Hello everyone, welcome to an exciting talk. So today we'll be discussing about this talk, which is When Rivers Speak, Analyzing Massive Water Quality Datasets Using SSH in Positron. So Roger Gers is a Cure A engineer at Poseidon, so stay tuned and follow this exciting talk.
Thank you very much. And yeah, so my talk today is When Rivers Speak, Analyzing Massive Water Quality Datasets Using Remote SSH in Positron. My name is Rodrigo. A little bit about myself, just to start with. I'm a Cure Engineer at Posit, and I'm originally from Salvador, Brazil. That's my city, by the way. But I'm based in Pittsburgh.

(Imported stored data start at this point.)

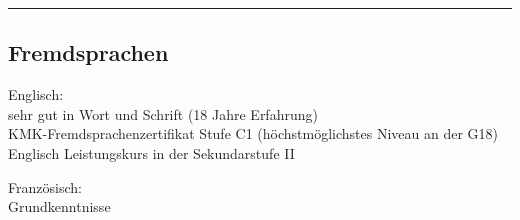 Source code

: \documentclass[10pt,letterpaper]{article}
\newenvironment{indentsection}[1]%
{\begin{list}{}%
	{\setlength{\leftmargin}{#1}}%
	\item[]%
}
{\end{list}}
\begin{document}
\hrule
\vspace{-0.4em}
\subsection*{Fremdsprachen}

\begin{indentsection}{\parindent}
	\begin{description*}
		\item[Englisch:] ~\\ sehr gut in Wort und Schrift (18 Jahre Erfahrung) \\ KMK-Fremdsprachenzertifikat Stufe C1 (höchstmöglichstes Niveau an der G18) \\ Englisch Leistungskurs in der Sekundarstufe II
		\item[Französisch:] ~\\ Grundkenntnisse
	\end{description*}
\end{indentsection}
\end{document}
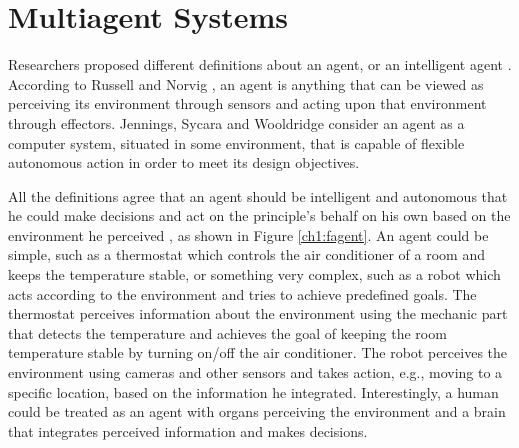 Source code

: \section{Multiagent Systems}
\label{ch1:mas}

Researchers proposed different definitions about an agent, or an intelligent agent \cite{muller1997}. According to Russell and Norvig \cite{russell2009}, an agent is anything that can be viewed as perceiving its environment through sensors and acting upon that environment through effectors. Jennings, Sycara and Wooldridge \cite{jennings1998} consider an agent as a computer system, situated in some environment, that is capable of flexible autonomous action in order to meet its design objectives.

All the definitions agree that an agent should be intelligent and autonomous that he could make decisions and act on the principle's behalf on his own based on the environment he perceived \cite{jennings1998} \cite{russell2009} \cite{wooldridge2009}, as shown in Figure \ref{ch1:fagent}. An agent could be simple, such as a thermostat which controls the air conditioner of a room and keeps the temperature stable, or something very complex, such as a robot which acts according to the environment and tries to achieve predefined goals. The thermostat perceives information about the environment using the mechanic part that detects the temperature and achieves the goal of keeping the room temperature stable by turning on/off the air conditioner. The robot perceives the environment using cameras and other sensors and takes action, e.g., moving to a specific location, based on the information he integrated. Interestingly, a human could be treated as an agent with organs perceiving the environment and a brain that integrates perceived information and makes decisions. 

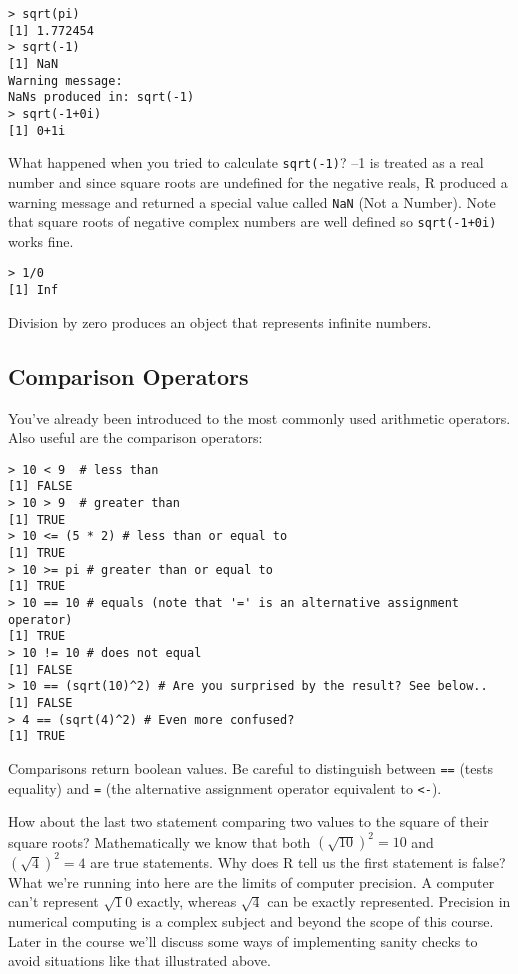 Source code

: \begin{lstlisting}
> sqrt(pi)
[1] 1.772454
> sqrt(-1)
[1] NaN
Warning message:
NaNs produced in: sqrt(-1) 
> sqrt(-1+0i)
[1] 0+1i
\end{lstlisting}
What happened when you tried to calculate \lstinline!sqrt(-1)!? --1 is
treated as a real number and since square roots are undefined for the
negative reals, R produced a warning message and returned a special
value called \lstinline!NaN! (Not a Number). Note that square roots of
negative complex numbers are well defined so \lstinline!sqrt(-1+0i)!
works fine.

\begin{lstlisting}
> 1/0
[1] Inf
\end{lstlisting}
Division by zero produces an object that represents infinite numbers.

\subsection{Comparison Operators}

You've already been introduced to the most commonly used arithmetic
operators. Also useful are the comparison operators:

\begin{lstlisting}
> 10 < 9  # less than
[1] FALSE
> 10 > 9  # greater than
[1] TRUE
> 10 <= (5 * 2) # less than or equal to
[1] TRUE
> 10 >= pi # greater than or equal to
[1] TRUE
> 10 == 10 # equals (note that '=' is an alternative assignment operator)
[1] TRUE
> 10 != 10 # does not equal
[1] FALSE
> 10 == (sqrt(10)^2) # Are you surprised by the result? See below..
[1] FALSE
> 4 == (sqrt(4)^2) # Even more confused?
[1] TRUE
\end{lstlisting}
Comparisons return boolean values. Be careful to distinguish between
\lstinline!==! (tests equality) and \lstinline!=! (the alternative
assignment operator equivalent to \lstinline!<-!).

How about the last two statement comparing two values to the square of
their square roots? Mathematically we know that both
$(\sqrt{10})^2 = 10$ and $(\sqrt{4})^2 = 4$ are true statements. Why
does R tell us the first statement is false? What we're running into
here are the limits of computer precision. A computer can't represent
$\sqrt 10$ exactly, whereas $\sqrt 4$ can be exactly represented.
Precision in numerical computing is a complex subject and beyond the
scope of this course. Later in the course we'll discuss some ways of
implementing sanity checks to avoid situations like that illustrated
above.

My background is actually in chemistry, so it's very exciting actually to be at PyData Boston with the Python community, because then I can get to learn a lot from the different talks and so on from everyone. My main interests lie at the intersection of statistics, data, and society, especially with how to use data and statistics to understand and improve the world. That's the overarching theme of many of my talks, and that's related to what I'll be presenting today.
Throughout the talk, if anyone has any questions, please feel free to interrupt. I really don't mind.
Overview of the presentation
So just an overview of the presentation, I'll start by talking about rivers as storytellers of human history. Then I'll dive more into the U.S. Geological Survey sensor network. And then we'll talk more about the technical aspects of how to take advantage of all those massive pieces of data that are available through APIs. And then we'll talk more about remote station Positron as a potential solution to enable capturing and making sense of all of this data. And then in conclusion, I'll just wrap up with how data science can be a tool for a better world.
Rivers as storytellers
So beginning with rivers as storytellers, that's something that I became very interested in as a chemist, who is also interested in the statistics part of things. So this is a map of the U.S. with all rivers that someone used open source data from the National Hydrography Dataset in order to capture all of this.
And in terms of rivers, what really makes me very fascinated about them is their ability to record several dimensions of human history from migration patterns to industrialization, ecological resilience, inequality, neglect, and environmental deregulation or regulation and so on. So just as an example, that's a historical map of the Delaware River showcasing the route that George Washington's troops went through.
So that idea of rivers as storytellers of societies and of human history has always interested me. And that's part of the reason why I decided to talk about this today.
And more particularly, along with that theme of rivers as storytellers, I was always fascinated by the amount of data that's produced, especially here in the United States, from these rivers. I live in Pittsburgh, and Pittsburgh has essentially the beginning of the Ohio River. There are two rivers, the Alangany and the Monongahela River, that get together, forming the Ohio River. And the Ohio River has actually been used for a lot of mathematical modeling in terms of like pollution and patterns of rivers, just because of the pollution that goes into it, unfortunately.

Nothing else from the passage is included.